Megan Mullins (MM): I found the Cotton of the Carolinas line produced by TS Designs in the spring of 2012 at the Weaver Street Market in Carrboro, NC. We’d been carrying some branded T-shirts in our cafes for a few years at that point but were on the hunt for something different.

e: What made ya’ll decide to work with them?

MM: Supporting the communities and neighbors that [maintain] our company is a priority for all of us here. We can’t positively impact the economy in NC by purchasing green coffee locally because it just doesn’t grow here. We try to find other ways to support North Carolina businesses whether that be by procuring the grapes we use in our Mighty Muscadine Smoothie from Cottle Farms in Faison, NC, or selling South ‘n’ France’s hand-dipped bon bons in our cafes.

Cotton of the Carolinas is a supply chain that produces T-shirts, dirt to shirt, right here in the Carolinas. North Carolina is the United States’ fourth largest producer of cotton but 50 percent of that cotton is shipped overseas to be manufactured into finished products before [it’s shipped] back here to be sold to consumers. Low labor costs in third-world countries and cheap transportation costs make this possible.

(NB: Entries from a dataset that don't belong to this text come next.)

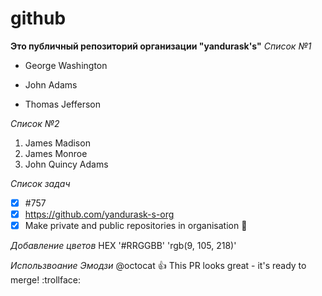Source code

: # github
**Это публичный репозиторий организации "yandurask's"**
*Список №1* 
- George Washington
* John Adams
+ Thomas Jefferson

*Список №2*
1. James Madison
2. James Monroe 
3. John Quincy Adams

*Список задач*
- [x] #757
- [x] https://github.com/yandurask-s-org
- [x] Make private and public repositories in organisation :tada:

*Добавление цветов*
HEX '#RRGGBB' 'rgb(9, 105, 218)' 

*Использвоание Эмодзи*
@octocat :+1: This PR looks great - it's ready to merge! :trollface:

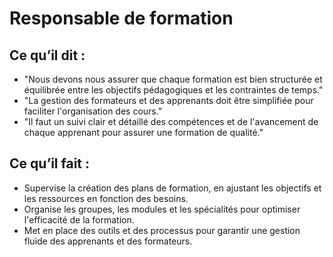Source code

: # Responsable de formation
## Ce qu’il dit :
- "Nous devons nous assurer que chaque formation est bien structurée et équilibrée entre les objectifs pédagogiques et les contraintes de temps."
- "La gestion des formateurs et des apprenants doit être simplifiée pour faciliter l'organisation des cours."
- "Il faut un suivi clair et détaillé des compétences et de l'avancement de chaque apprenant pour assurer une formation de qualité."
## Ce qu’il fait :
- Supervise la création des plans de formation, en ajustant les objectifs et les ressources en fonction des besoins.
- Organise les groupes, les modules et les spécialités pour optimiser l'efficacité de la formation.
- Met en place des outils et des processus pour garantir une gestion fluide des apprenants et des formateurs.
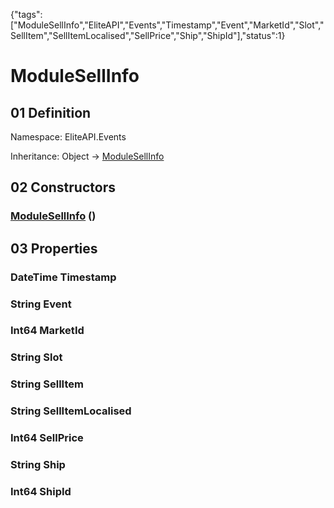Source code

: {"tags":["ModuleSellInfo","EliteAPI","Events","Timestamp","Event","MarketId","Slot","SellItem","SellItemLocalised","SellPrice","Ship","ShipId"],"status":1}

# ModuleSellInfo

## 01 Definition

Namespace: <span class='code'>EliteAPI.Events</span>

Inheritance: <span class='code'>Object</span> → <span class='code'>[ModuleSellInfo](../../EliteAPI/Events/ModuleSellInfo.html)</span>

## 02 Constructors

### <span class='code'>[ModuleSellInfo](../../EliteAPI/Events/ModuleSellInfo.html)</span> ()

## 03 Properties

### <span class='code'>DateTime</span> Timestamp

### <span class='code'>String</span> Event

### <span class='code'>Int64</span> MarketId

### <span class='code'>String</span> Slot

### <span class='code'>String</span> SellItem

### <span class='code'>String</span> SellItemLocalised

### <span class='code'>Int64</span> SellPrice

### <span class='code'>String</span> Ship

### <span class='code'>Int64</span> ShipId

The farmers and manufacturers involved in Cotton of the Carolinas represent over 700 North Carolina employees. Each harvest travels approximately 700 miles from cotton field to printed/dyed shirt. A globally sourced T-shirt can travel more than 16,000 miles before being sold. At www.cottonofthecarolinas.com, you can enter a unique number printed on the tag of your shirt to find out where the cotton was grown, ginned, spun, knit, finished, cut, sewn, printed, and dyed. It’s completely transparent supply chain with maps, pictures of the farmers and the story of how your shirt was made. Working with TS Designs and Cotton of the Carolinas was a no-brainer for us.

e: How long have the shirts been available in the cafes?

MM: Since November of 2012

e: How has the experience been? Are they easy to work with?

MM: TS Designs has been a great partner for us. Eric Henry and his team are super easy to work with.

e: The shirts are a bit more pricey; has there been any push back?

MM: We are selling the shirts in our cafes for $19.95 each. I think once people realize that they’re not only made in the USA but made right here in the Carolinas, they understand why they’re priced a bit higher. We did lower our usual margin at the café level to keep prices in line, too. Most of the T-shirts we sell are at our Lumina Station and 21 N. Front St. cafés where we have more out of town guests. They make for a great way to remember your trip to NC!

Personally, I love finding products like this to send as gifts for my out of town friends and family to show them how great North Carolina can be! Just about everyone I know has received a Freaker from me by now.

e: What sort of customer feedback have you received?

MM: Guests love them! Once people realize it’s a product made totally in the Carolinas, they’re very excited.

e: Have you met any of the people who made the shirts—growers, finishers, seamstresses, etc?

MM: Not yet! They do organize tours of the farms during harvest, but I haven’t had the time to visit just yet. Maybe this year!

I am hoping to go on a farm and factory tour with Cotton of the Carolinas, if anyone would like to join me, let me know and we will car pool. Until then, take a look at what they are doing because it is a wonderful project that brings together many different threads of our economy and weaves them together into something truly greater than the sum of the parts. [It’s] local companies supporting each other and making our great state flourish again. I am so very proud of their work, and that it is happening right here.